INSTRUCTIONS TO FOLLOW
After locating the line that contains "- [ ] **Lowercase**: Todo en minúsculas" in the records below, write out exactly that line and each line after it through the one that contains "- [ ] **DMARC**: Política de email", and nothing else.

RECORDS SUPPLIED
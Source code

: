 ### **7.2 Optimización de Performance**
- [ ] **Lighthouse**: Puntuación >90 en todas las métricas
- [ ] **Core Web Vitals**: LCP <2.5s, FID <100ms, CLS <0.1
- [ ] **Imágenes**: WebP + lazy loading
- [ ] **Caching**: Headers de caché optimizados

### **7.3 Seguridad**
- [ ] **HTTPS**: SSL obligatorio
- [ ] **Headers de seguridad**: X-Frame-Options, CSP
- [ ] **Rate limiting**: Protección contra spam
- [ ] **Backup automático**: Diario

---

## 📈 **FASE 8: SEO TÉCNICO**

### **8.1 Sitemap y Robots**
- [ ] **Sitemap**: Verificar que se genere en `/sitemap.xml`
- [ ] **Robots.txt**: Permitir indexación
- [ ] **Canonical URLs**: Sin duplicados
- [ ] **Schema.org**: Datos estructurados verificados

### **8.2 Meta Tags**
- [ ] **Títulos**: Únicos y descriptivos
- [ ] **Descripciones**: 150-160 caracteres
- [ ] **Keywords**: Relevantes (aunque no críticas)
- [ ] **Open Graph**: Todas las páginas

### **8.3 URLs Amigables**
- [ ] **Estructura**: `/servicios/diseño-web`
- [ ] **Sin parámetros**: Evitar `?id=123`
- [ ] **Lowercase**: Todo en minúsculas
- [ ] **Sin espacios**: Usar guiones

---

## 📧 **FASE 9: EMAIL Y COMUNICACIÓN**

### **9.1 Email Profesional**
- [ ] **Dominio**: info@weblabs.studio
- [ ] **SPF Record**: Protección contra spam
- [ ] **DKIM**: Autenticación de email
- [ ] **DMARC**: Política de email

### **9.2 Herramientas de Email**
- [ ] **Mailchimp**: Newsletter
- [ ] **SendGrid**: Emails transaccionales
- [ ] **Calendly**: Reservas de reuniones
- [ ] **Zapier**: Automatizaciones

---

ANSWER TO THE EXERCISE
- [ ] **Lowercase**: Todo en minúsculas
- [ ] **Sin espacios**: Usar guiones

---

## 📧 **FASE 9: EMAIL Y COMUNICACIÓN**

### **9.1 Email Profesional**
- [ ] **Dominio**: info@weblabs.studio
- [ ] **SPF Record**: Protección contra spam
- [ ] **DKIM**: Autenticación de email
- [ ] **DMARC**: Política de email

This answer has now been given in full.